Thursday, October 13, 2011

Minimum capital rule for insurance supervision

The Insurance Board of Sri Lanka (IBSL) as the insurance regulator considering the growth in the insurance sector, international developments and the requests made by the insurance industry, has taken a decision to transform the rules-based supervisory system to a risk-based capital model (RBC).

This project was funded by First Initiative and the technical assistance was provided by the World Bank.
The World Bank and First Initiative had appointed Deloitte Touche Tohmatsu India to propose a suitable risk sensitive capital regime for the Sri Lankan insurance market.
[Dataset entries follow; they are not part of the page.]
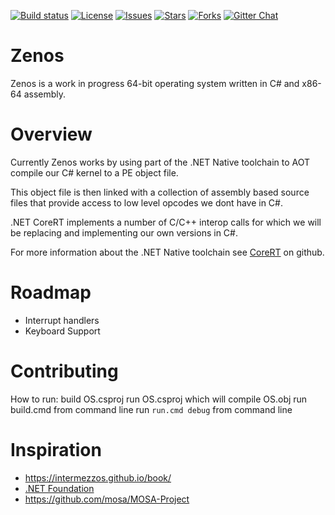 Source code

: ﻿[![Build status][build-status-image]][build-status]   [![License][github-license]][github-license-link]  [![Issues][github-issues]][github-issues-link]  [![Stars][github-stars]][github-stars-link]  [![Forks][github-forks]][github-forks-link]  [![Gitter Chat][gitter-image]][gitter-chat]

[build-status-image]: https://ci.appveyor.com/api/projects/status/gmeosk7sa6su8rb3/branch/master?svg=true
[build-status]: https://ci.appveyor.com/project/zenos-os/zenos
[pull-requests-image]: http://www.issuestats.com/github/zenos-os/zenos/badge/pr
[pull-requests]: http://www.issuestats.com/github/zenos-os/zenos
[issues-closed-image]: http://www.issuestats.com/github/zenos-os/zenos/badge/issue
[issues-closed]: http://www.issuestats.com/github/zenos-os/zenos
[gitter-image]: https://img.shields.io/badge/gitter-join%20chat%20-blue.svg
[gitter2-image]: https://badges.gitter.im/Join%20Chat.svg
[gitter-chat]: https://gitter.im/zenos-os/zenos
[github-issues]: https://img.shields.io/github/issues/zenos-os/zenos.svg
[github-forks]: https://img.shields.io/github/forks/zenos-os/zenos.svg
[github-stars]: https://img.shields.io/github/stars/zenos-os/zenos.svg
[github-license]: https://img.shields.io/badge/license-New%20BSD-blue.svg
[github-link]: https://github.com/zenos-os/zenos
[github-stars-link]: https://github.com/zenos-os/zenos/stargazers
[github-forks-link]: https://github.com/zenos-os/zenos/network
[github-issues-link]: https://github.com/zenos-os/zenos/issues
[github-license-link]: https://raw.githubusercontent.com/zenos-os/zenos/master/LICENSE.txt


# Zenos

Zenos is a work in progress 64-bit operating system written in C# and x86-64 assembly.

# Overview

Currently Zenos works by using part of the .NET Native toolchain to AOT compile our C# kernel to a PE object file.

This object file is then linked with a collection of assembly based source files that provide access to low level opcodes we dont have in C#.

.NET CoreRT implements a number of C/C++ interop calls for which we will be replacing and implementing our own versions in C#.

For more information about the .NET Native toolchain see [CoreRT](https://github.com/dotnet/corert) on github.

# Roadmap

* Interrupt handlers
* Keyboard Support

# Contributing

How to run:
  build OS.csproj
  run OS.csproj which will compile OS.obj
  run build.cmd from command line
  run `run.cmd debug` from command line


# Inspiration

* https://intermezzos.github.io/book/
* [.NET Foundation](https://github.com/dotnet)
* https://github.com/mosa/MOSA-Project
This transformation will help to ascertain varying risk profiles of different insurers and to be consistent with the international best practices and emerging standards of the International Association of Insurance Supervisors (IAIS). This project comprises five phases, namely, Market Analysis, Qualitative Report, Quantitative Report, Final Draft Rules and Training.
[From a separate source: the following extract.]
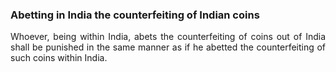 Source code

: ### Abetting in India the counterfeiting of Indian coins
<div style="text-align: justify">

Whoever, being within India, abets the counterfeiting of coins out of India shall be punished in the same manner as if he abetted the counterfeiting of such coins within India.

</div>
The consultants have already completed the first two phases of the project and the feedback of the insurance industry was obtained for the Qualitative Report. During the seminar organized by the IBSL on October 3, 2011, the Quantitative Report which is the third phase of the RBC project was presented to the insurance industry with the objective of introducing its basic concepts.

This seminar was held with the participation of the Chairperson and the Board Members of the IBSL and representatives of World Bank, Deloitte Touche Tohmatsu India all insurance companies and their audit firms.

IBSL has granted a one month time period to the insurance industry participants to comment on the Quantitative Report.